§ **Aim of the task**
Below are records; reproduce exactly the lines from the first through the one containing "- If the geographic".

§ **Dataset content**
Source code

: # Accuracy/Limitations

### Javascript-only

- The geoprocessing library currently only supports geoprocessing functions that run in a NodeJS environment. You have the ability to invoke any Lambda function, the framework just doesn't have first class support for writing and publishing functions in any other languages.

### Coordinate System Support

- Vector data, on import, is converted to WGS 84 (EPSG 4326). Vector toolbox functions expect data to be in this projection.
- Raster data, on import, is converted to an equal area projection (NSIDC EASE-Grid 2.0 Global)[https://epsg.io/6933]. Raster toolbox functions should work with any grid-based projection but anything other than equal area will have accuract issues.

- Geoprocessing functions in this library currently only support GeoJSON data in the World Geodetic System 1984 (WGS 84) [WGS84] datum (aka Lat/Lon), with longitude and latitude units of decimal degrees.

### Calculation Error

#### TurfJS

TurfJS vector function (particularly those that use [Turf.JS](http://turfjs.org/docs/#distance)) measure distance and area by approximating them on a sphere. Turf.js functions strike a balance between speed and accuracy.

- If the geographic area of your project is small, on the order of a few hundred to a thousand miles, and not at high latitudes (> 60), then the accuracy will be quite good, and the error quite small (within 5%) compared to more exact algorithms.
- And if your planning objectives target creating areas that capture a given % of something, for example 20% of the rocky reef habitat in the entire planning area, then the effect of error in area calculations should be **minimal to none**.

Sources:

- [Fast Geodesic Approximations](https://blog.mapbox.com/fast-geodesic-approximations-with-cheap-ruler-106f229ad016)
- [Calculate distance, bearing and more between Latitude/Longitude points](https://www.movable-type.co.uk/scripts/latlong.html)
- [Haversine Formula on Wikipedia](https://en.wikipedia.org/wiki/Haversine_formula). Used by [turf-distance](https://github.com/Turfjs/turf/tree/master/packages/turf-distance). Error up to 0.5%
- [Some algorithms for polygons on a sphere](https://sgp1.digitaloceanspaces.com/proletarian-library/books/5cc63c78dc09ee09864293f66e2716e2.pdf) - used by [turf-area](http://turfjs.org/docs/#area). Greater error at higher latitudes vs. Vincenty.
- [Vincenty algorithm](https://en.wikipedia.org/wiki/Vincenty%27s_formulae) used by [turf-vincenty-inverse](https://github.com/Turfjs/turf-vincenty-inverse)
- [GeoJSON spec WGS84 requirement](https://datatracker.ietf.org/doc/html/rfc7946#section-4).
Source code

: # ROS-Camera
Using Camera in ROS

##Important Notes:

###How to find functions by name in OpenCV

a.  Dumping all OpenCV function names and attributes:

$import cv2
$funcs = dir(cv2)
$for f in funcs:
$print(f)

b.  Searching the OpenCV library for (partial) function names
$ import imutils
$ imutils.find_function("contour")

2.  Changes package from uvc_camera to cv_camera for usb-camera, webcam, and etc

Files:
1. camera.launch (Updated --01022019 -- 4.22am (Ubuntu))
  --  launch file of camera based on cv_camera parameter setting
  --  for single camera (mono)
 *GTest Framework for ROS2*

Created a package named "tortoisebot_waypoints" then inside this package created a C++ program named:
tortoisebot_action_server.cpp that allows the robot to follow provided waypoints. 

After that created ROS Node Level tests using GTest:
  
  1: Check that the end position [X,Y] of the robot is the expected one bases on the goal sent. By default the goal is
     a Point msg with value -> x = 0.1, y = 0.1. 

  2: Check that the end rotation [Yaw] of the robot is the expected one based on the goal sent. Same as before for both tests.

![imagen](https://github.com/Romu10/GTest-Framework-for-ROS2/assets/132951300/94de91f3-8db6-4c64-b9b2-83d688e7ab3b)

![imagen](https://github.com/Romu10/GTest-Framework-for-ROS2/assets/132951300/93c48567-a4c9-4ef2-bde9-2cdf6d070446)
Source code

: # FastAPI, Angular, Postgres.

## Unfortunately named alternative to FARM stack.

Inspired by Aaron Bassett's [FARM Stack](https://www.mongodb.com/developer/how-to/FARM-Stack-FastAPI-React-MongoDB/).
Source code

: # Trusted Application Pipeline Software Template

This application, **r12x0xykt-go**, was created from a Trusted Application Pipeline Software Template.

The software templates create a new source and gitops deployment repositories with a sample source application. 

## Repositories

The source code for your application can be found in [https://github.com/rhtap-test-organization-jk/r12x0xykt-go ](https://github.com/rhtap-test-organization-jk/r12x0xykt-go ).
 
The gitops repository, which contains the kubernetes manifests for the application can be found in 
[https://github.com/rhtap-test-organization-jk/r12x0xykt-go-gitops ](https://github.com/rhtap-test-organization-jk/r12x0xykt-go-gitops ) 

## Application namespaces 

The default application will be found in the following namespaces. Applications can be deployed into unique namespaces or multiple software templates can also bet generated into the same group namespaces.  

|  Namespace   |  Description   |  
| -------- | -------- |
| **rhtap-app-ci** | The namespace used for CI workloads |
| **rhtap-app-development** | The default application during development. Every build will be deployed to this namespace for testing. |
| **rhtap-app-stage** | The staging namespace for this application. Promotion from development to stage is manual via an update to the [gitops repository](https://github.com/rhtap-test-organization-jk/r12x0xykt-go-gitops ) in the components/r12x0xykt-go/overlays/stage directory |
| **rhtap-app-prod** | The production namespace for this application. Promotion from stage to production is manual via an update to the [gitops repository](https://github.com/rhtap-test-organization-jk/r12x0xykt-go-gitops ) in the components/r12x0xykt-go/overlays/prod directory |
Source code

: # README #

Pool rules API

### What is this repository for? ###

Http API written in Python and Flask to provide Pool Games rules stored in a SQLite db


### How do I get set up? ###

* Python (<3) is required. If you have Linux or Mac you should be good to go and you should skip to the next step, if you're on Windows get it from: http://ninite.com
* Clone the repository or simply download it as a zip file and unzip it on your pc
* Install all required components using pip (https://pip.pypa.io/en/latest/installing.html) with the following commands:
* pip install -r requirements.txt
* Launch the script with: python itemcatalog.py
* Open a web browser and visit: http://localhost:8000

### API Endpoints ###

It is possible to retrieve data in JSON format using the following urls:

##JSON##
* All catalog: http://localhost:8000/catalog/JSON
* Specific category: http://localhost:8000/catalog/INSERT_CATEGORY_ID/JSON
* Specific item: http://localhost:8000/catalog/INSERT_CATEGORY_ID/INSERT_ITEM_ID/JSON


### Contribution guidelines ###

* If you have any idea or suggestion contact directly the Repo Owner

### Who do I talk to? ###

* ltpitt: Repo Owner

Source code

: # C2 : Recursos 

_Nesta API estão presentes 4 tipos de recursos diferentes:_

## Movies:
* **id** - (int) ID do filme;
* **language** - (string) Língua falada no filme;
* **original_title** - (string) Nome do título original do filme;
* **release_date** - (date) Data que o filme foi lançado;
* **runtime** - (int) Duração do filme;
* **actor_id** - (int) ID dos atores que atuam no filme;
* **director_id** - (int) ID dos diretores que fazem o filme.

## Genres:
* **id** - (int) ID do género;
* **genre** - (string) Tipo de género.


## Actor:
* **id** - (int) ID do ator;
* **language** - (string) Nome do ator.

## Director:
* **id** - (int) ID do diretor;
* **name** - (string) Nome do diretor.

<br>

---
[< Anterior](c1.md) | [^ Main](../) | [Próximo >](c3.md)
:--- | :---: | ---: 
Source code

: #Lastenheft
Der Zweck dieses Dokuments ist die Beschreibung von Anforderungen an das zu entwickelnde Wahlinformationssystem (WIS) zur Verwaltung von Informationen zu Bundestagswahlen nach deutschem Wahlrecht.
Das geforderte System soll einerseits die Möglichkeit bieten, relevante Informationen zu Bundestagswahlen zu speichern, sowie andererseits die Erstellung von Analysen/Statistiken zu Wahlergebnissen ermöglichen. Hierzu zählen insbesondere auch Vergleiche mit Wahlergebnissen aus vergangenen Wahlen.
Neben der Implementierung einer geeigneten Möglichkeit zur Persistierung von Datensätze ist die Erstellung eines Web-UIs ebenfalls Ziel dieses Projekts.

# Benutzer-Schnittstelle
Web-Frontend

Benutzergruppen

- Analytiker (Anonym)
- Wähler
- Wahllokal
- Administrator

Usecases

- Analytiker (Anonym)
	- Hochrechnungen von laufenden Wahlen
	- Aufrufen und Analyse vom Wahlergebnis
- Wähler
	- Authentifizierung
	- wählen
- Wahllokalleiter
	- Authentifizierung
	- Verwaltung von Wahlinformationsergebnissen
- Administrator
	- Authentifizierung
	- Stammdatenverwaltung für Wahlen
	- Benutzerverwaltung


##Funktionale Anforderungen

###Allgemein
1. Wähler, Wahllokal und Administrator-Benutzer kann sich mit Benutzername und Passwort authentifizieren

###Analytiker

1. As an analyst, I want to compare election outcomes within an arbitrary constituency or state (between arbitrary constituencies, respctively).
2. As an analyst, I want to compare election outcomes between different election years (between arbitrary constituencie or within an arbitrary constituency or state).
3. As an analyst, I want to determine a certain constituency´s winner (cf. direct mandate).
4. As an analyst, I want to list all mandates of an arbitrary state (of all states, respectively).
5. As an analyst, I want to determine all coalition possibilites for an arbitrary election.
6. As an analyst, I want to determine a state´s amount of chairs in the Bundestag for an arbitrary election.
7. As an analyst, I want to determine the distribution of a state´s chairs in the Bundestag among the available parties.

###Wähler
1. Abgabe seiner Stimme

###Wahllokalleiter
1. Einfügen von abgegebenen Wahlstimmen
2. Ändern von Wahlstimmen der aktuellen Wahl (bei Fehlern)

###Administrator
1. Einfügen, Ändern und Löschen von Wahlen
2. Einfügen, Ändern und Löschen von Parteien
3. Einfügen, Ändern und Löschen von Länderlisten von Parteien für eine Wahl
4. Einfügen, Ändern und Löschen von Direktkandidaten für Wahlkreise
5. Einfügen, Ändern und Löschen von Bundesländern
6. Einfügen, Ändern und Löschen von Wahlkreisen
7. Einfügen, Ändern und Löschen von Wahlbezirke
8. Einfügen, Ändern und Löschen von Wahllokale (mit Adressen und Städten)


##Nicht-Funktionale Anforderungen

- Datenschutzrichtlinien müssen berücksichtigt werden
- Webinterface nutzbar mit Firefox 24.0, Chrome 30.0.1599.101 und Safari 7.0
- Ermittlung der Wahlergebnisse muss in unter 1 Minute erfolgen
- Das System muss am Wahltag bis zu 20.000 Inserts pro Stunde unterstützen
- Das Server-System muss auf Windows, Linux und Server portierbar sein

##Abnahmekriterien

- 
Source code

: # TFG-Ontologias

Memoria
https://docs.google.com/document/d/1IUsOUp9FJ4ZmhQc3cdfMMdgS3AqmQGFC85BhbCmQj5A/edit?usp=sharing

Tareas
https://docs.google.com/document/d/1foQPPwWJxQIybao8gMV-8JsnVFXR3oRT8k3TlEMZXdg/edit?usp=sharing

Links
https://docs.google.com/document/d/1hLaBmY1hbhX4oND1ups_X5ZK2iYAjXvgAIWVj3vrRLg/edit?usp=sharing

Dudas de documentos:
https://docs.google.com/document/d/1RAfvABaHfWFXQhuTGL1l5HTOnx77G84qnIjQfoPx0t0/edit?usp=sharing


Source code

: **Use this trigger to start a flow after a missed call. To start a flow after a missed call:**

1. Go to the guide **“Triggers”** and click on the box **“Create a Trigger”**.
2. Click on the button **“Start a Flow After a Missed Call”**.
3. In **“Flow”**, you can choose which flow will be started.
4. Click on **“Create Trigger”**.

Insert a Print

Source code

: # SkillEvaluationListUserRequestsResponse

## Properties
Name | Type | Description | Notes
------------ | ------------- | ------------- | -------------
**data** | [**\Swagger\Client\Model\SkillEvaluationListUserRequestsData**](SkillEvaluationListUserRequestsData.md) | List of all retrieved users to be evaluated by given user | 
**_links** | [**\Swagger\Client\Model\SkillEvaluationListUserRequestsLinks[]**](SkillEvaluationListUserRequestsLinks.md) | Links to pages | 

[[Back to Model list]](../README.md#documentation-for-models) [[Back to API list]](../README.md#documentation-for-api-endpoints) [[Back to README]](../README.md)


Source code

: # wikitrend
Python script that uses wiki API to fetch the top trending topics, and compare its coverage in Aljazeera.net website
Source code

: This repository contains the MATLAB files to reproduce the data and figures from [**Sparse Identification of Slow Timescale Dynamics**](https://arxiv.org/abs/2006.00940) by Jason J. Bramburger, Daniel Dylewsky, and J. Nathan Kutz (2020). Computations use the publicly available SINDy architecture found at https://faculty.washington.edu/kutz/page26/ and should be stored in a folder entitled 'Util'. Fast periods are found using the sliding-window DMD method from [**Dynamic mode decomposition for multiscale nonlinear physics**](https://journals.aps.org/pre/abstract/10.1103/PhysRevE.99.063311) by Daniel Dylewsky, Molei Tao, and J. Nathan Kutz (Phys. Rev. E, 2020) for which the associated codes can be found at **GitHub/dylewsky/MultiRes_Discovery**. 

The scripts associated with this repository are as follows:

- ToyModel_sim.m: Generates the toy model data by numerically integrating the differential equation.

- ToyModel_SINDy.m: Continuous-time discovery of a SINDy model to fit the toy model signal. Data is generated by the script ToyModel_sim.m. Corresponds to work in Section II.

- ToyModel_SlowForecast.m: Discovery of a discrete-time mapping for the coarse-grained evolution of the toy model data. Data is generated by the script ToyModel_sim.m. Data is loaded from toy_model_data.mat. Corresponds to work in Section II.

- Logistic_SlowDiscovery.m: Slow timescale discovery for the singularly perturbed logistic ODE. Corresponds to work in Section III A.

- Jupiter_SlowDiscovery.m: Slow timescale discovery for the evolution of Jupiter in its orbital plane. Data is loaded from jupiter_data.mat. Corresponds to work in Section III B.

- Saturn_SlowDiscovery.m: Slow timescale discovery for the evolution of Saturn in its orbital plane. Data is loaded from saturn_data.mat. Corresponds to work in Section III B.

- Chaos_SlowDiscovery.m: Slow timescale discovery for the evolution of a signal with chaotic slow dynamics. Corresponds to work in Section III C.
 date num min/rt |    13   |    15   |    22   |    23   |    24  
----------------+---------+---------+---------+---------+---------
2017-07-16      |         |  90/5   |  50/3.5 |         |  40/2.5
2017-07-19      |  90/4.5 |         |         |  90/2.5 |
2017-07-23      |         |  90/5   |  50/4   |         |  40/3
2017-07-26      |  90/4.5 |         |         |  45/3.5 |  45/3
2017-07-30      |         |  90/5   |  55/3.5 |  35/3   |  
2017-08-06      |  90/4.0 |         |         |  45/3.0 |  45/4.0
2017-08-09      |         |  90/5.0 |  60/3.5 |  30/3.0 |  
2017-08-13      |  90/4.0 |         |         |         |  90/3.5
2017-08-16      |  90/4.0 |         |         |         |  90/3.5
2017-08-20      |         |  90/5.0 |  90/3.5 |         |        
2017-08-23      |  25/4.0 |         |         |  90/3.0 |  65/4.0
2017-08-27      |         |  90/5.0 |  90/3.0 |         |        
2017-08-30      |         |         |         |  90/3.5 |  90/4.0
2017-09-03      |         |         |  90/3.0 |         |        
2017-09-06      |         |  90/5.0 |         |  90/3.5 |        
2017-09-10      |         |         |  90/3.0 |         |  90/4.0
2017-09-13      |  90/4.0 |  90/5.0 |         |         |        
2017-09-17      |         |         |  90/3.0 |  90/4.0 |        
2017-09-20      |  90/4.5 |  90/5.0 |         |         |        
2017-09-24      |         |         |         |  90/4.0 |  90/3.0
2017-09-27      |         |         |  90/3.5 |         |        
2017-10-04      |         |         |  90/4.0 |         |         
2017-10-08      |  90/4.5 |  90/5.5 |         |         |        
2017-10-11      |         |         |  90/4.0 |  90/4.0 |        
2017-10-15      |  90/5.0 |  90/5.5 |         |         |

§ **Task solution**
Source code

: # Accuracy/Limitations

### Javascript-only

- The geoprocessing library currently only supports geoprocessing functions that run in a NodeJS environment. You have the ability to invoke any Lambda function, the framework just doesn't have first class support for writing and publishing functions in any other languages.

### Coordinate System Support

- Vector data, on import, is converted to WGS 84 (EPSG 4326). Vector toolbox functions expect data to be in this projection.
- Raster data, on import, is converted to an equal area projection (NSIDC EASE-Grid 2.0 Global)[https://epsg.io/6933]. Raster toolbox functions should work with any grid-based projection but anything other than equal area will have accuract issues.

- Geoprocessing functions in this library currently only support GeoJSON data in the World Geodetic System 1984 (WGS 84) [WGS84] datum (aka Lat/Lon), with longitude and latitude units of decimal degrees.

### Calculation Error

#### TurfJS

TurfJS vector function (particularly those that use [Turf.JS](http://turfjs.org/docs/#distance)) measure distance and area by approximating them on a sphere. Turf.js functions strike a balance between speed and accuracy.

- If the geographic area of your project is small, on the order of a few hundred to a thousand miles, and not at high latitudes (> 60), then the accuracy will be quite good, and the error quite small (within 5%) compared to more exact algorithms.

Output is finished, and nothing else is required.